E o que mais me machuca como professora, como acadêmica, é que não somos nem mesmo autorizados a imaginar um futuro diferente. Eles dizem, do topo, de Bruxelas, “vocês são europeus em potencial, ainda não são bons o suficiente para fazer parte de nós, mas ainda assim vocês têm que fazer como dizemos, mesmo que isso seja contra nossos próprios interesses”. Então, na minha visão de extrema esquerda, tenho que ser honesta, temos que começar a construir esse mundo, e há forças para isso. Não devemos ser muito pessimistas. Citando Antonio Gramsci, posso ser pessimista por causa da minha mente, mas sou otimista por causa da força da vontade. Temos que lutar por um futuro melhor.
Você disse que o Sul Global deveria prestar mais atenção à China. Em quais aspectos?
Na minha visão, a China neste momento é provavelmente o melhor caso do qual podemos aprender. Como saíram da pobreza e da perda de dignidade da nação, sofreram muito, mas aprenderam com seu passado. São pessoas trabalhadoras, não esperam luxo e uma vida fácil como no Ocidente.
No Ocidente, tudo é como fast food: satisfação rápida, comida rápida, educação rápida, tudo é rápido. Essas pessoas são sábias, trabalham a longo prazo. Estão fazendo um plano quinquenal pela 15ª vez, isso significa estratégia, significa visão, significa trabalhar constantemente. E a questão da erradicação da pobreza, isso é o que Gandhi costumava dizer: a pior forma de violência é a pobreza. Se a China está trabalhando nisso e tendo bons resultados, não, excelentes, maravilhosos resultados, significa que é uma base para uma sociedade pacífica.

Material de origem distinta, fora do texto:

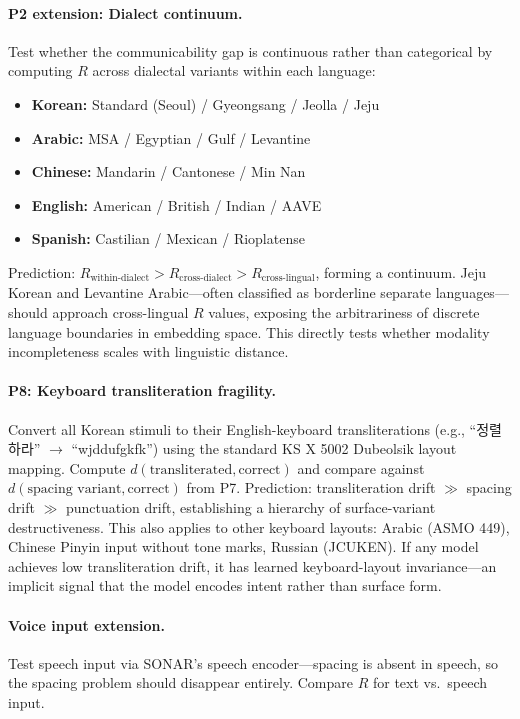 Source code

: \documentclass{article}
\theoremstyle{definition}
\begin{document}
\paragraph{P2 extension: Dialect continuum.}
Test whether the communicability gap is continuous rather than categorical by computing $R$ across dialectal variants within each language:
\begin{itemize}[nosep]
  \item \textbf{Korean:} Standard (Seoul) / Gyeongsang / Jeolla / Jeju
  \item \textbf{Arabic:} MSA / Egyptian / Gulf / Levantine
  \item \textbf{Chinese:} Mandarin / Cantonese / Min Nan
  \item \textbf{English:} American / British / Indian / AAVE
  \item \textbf{Spanish:} Castilian / Mexican / Rioplatense
\end{itemize}
Prediction: $R_{\text{within-dialect}} > R_{\text{cross-dialect}} > R_{\text{cross-lingual}}$, forming a continuum. Jeju Korean and Levantine Arabic---often classified as borderline separate languages---should approach cross-lingual $R$ values, exposing the arbitrariness of discrete language boundaries in embedding space. This directly tests whether modality incompleteness scales with linguistic distance.

\paragraph{P8: Keyboard transliteration fragility.}
Convert all Korean stimuli to their English-keyboard transliterations (e.g., ``정렬하라'' $\to$ ``wjddufgkfk'') using the standard KS X 5002 Dubeolsik layout mapping. Compute $d(\text{transliterated}, \text{correct})$ and compare against $d(\text{spacing variant}, \text{correct})$ from P7. Prediction: transliteration drift $\gg$ spacing drift $\gg$ punctuation drift, establishing a hierarchy of surface-variant destructiveness. This also applies to other keyboard layouts: Arabic (ASMO 449), Chinese Pinyin input without tone marks, Russian (JCUKEN). If any model achieves low transliteration drift, it has learned keyboard-layout invariance---an implicit signal that the model encodes intent rather than surface form.

\paragraph{Voice input extension.}
Test speech input via SONAR's speech encoder---spacing is absent in speech, so the spacing problem should disappear entirely. Compare $R$ for text vs.\ speech input.
\end{document}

Esse é meu ponto básico, conectar os efeitos sociais das políticas e a natureza pacífica da sociedade. Um país pacífico não pode ser um hegemon, não pode ser alguém de quem você teme, que irá dominar a todos nós. Por isso acho que até agora temos um exemplo muito bom na China, e algo que vai manter a esperança de que o socialismo é possível a longo prazo através do trabalho duro. O socialismo não é algo ruim, apenas o Ocidente insiste em dizer isso.

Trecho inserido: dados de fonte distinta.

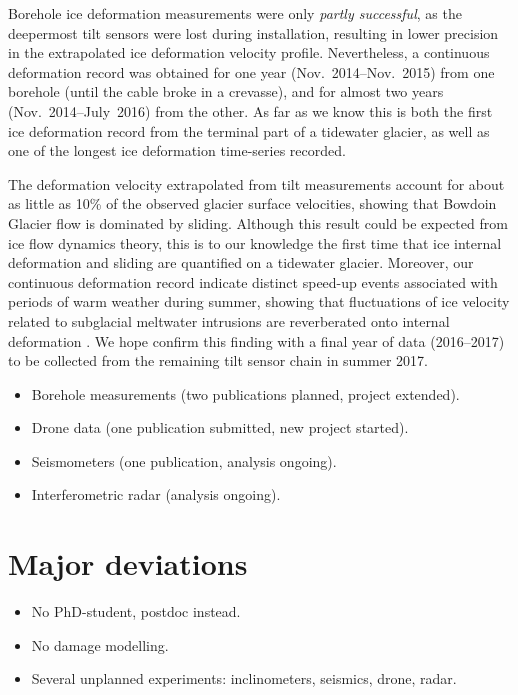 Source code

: \documentclass{article}
\begin{document}
Borehole ice deformation measurements were only \emph{partly successful}, as
the deepermost tilt sensors were lost during installation, resulting in lower
precision in the extrapolated ice deformation velocity profile. Nevertheless, a
continuous deformation record was obtained for one year (Nov.~2014--Nov.~2015)
from one borehole (until the cable broke in a crevasse), and for almost two
years (Nov.~2014--July~2016) from the other. As far as we know this is both the
first ice deformation record from the terminal part of a tidewater glacier, as
well as one of the longest ice deformation time-series recorded.

The deformation velocity extrapolated from tilt measurements account for about
as little as 10\% of the observed glacier surface velocities, showing that
Bowdoin Glacier flow is dominated by sliding. Although this result could be
expected from ice flow dynamics theory, this is to our knowledge the first time
that ice internal deformation and sliding are quantified on a tidewater
glacier. Moreover, our continuous deformation record indicate distinct speed-up
events associated with periods of warm weather during summer, showing that
fluctuations of ice velocity related to subglacial meltwater intrusions are
reverberated onto internal deformation \citep{Seguinot.etal.inprepb}. We hope
confirm this finding with a final year of data (2016--2017) to be collected
from the remaining tilt sensor chain in summer 2017.


\begin{itemize}
\item Borehole measurements (two publications planned, project extended).
\item Drone data (one publication submitted, new project started).
\item Seismometers (one publication, analysis ongoing).
\item Interferometric radar (analysis ongoing).
\end{itemize}

\section{Major deviations}

\begin{itemize}
\item No PhD-student, postdoc instead.
\item No damage modelling.
\item Several unplanned experiments: inclinometers, seismics, drone, radar.
\end{itemize}
\end{document}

Qual a importância de termos pensadores em sua grande maioria do Sul Global debatendo estes assuntos, especialmente aqui na China?
Não sei como me definir formalmente. Venho do Ocidente porque meu país infelizmente faz parte da Otan, mas vou te contar pela minha própria experiência: há cada vez menos conferências, fóruns, lugares onde pessoas de diferentes partes do mundo possam se encontrar naquele lado do planeta. Precisamos de lugares como a China e a Rússia – estive na conferência de Valdai há algumas semanas–, que estejam abertos para ouvir vozes diferentes, países diferentes. Se falamos sobre um futuro compartilhado para a humanidade, vamos nos ver, vamos conversar uns com os outros. Talvez concordemos ou discordemos sobre coisas, mas é muito importante que tenhamos diálogo.
Aqui temos diálogo, e aqui não há autocensura. No Ocidente há censura. Eu sou cancelada, você não pode me ver, nem na mídia nacional, regional ou ocidental, porque o que eu digo não se encaixa em sua narrativa. Aqui combinamos narrativas, aprendemos uns com os outros. Acho isso muito importante. Eu aprendi muito aqui, e estou voltando para casa mais rica em muitas ideias novas e coisas que eu não sabia sobre o passado ou sobre o futuro. É um processo de aprendizado de mão dupla, não é alguém pregando história ou futuro. Aqui combinamos nossas experiências.